I have naturally an abundance of such material, but a report of it would carry us too far into the discussion of neurotic conditions. Everything leads to the same conclusion, that no special symbolising activity of the mind in the formation of dreams need be assumed; that, on the contrary, the dream makes use of such symbolisations as are to be found ready-made in unconscious thought, because these better satisfy the requirements of dream formation, on account of their dramatic fitness, and particularly on account of their exemption from the censor.
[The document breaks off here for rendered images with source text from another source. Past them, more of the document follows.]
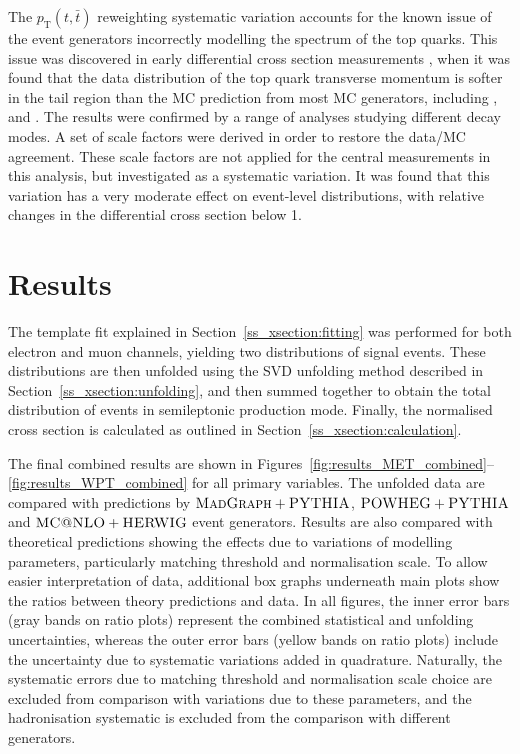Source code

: The $p_\mathrm{T}(t,\bar{t})$ reweighting systematic variation accounts for the known issue of the event generators
incorrectly modelling the \pt spectrum of the top quarks. This issue was discovered in early differential cross section
measurements \autocite{CMS_diff_xsections_7TeV}, when it was found that the data distribution of the top quark
transverse momentum is softer in the tail region than the MC prediction from most MC generators, including \MADGRAPH,
\POWHEG and \MCATNLO. The results were confirmed by a range of analyses studying different \ttbar decay modes. A set of
scale factors were derived in order to restore the data/MC agreement. These scale factors are not applied for the
central measurements in this analysis, but investigated as a systematic variation. It was found that this variation has
a very moderate effect on event-level distributions, with relative changes in the differential cross section below
\SI{1}{\pc}.



\section{Results}
\label{s_xsection:results}
The template fit explained in Section~\ref{ss_xsection:fitting} was performed for both electron and muon channels,
yielding two distributions of signal \ttbar events. These distributions are then unfolded using the SVD unfolding method
described in Section~\ref{ss_xsection:unfolding}, and then summed together to obtain the total distribution of \ttbar
events in semileptonic production mode. Finally, the normalised cross section is calculated as outlined in
Section~\ref{ss_xsection:calculation}.

The final combined results are shown in Figures~\ref{fig:results_MET_combined}--\ref{fig:results_WPT_combined} for all
primary variables. The unfolded data are compared with predictions by $\textsc{MadGraph}+{\textsc{PYTHIA}}$, ${\textsc{POWHEG}}+{\textsc{PYTHIA}}$ and
$\textsc{MC@NLO}+{\textsc{HERWIG}}$ event generators. Results are also compared with theoretical predictions showing the effects due to
variations of modelling parameters, particularly matching threshold and normalisation scale. To allow easier
interpretation of data, additional box graphs underneath main plots show the ratios between theory predictions and data.
In all figures, the inner error bars (gray bands on ratio plots) represent the combined statistical and unfolding
uncertainties, whereas the outer error bars (yellow bands on ratio plots) include the uncertainty due to systematic
variations added in quadrature. Naturally, the systematic errors due to matching threshold and normalisation scale
choice are excluded from comparison with variations due to these parameters, and the hadronisation systematic is
excluded from the comparison with different generators.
(e) Examples—Arithmetic Speeches in the Dream
Before I proceed to assign to its proper place the fourth of the factors which control the formation of the dream, I shall cite several examples from my collection of dreams for the purpose partly of illustrating the co-operation of the three factors with which we are acquainted, and partly of supplying proof for assertions which have been made without demonstration or of drawing irrefutable inferences from them. For it has been very difficult for me in the foregoing account of the dream activity to demonstrate my conclusions by means of examples. Examples for the individual thesis are convincing only when considered in connection with a dream interpretation; when they are torn from their context they lose their significance, and, furthermore, a dream interpretation, though not at all profound, soon becomes so extensive that it obscures the thread of the discussion which it is intended to illustrate. This technical motive may excuse me for now mixing together all sorts of things which have nothing in common but their relation to the text of the foregoing chapter.
We shall first consider a few examples of very peculiar or unusual methods of representation in the dream. The dream of a lady is as follows: A servant girl is standing on a ladder as though to clean the windows, and has with her a chimpanzee and a gorilla cat (later corrected—angora cat). She throws the animals at the dreamer; the chimpanzee cuddles up to her, and this is disgusting to her. This dream has accomplished its purpose by the simplest possible means, namely by taking a mere mode of speech literally and representing it according to the meaning of its words. “Ape,” like the names of animals in general, is an epithet of opprobrium, and the situation of the dream means nothing but “to hurl invectives.” This same collection will soon furnish us with further examples of the use of this simple artifice.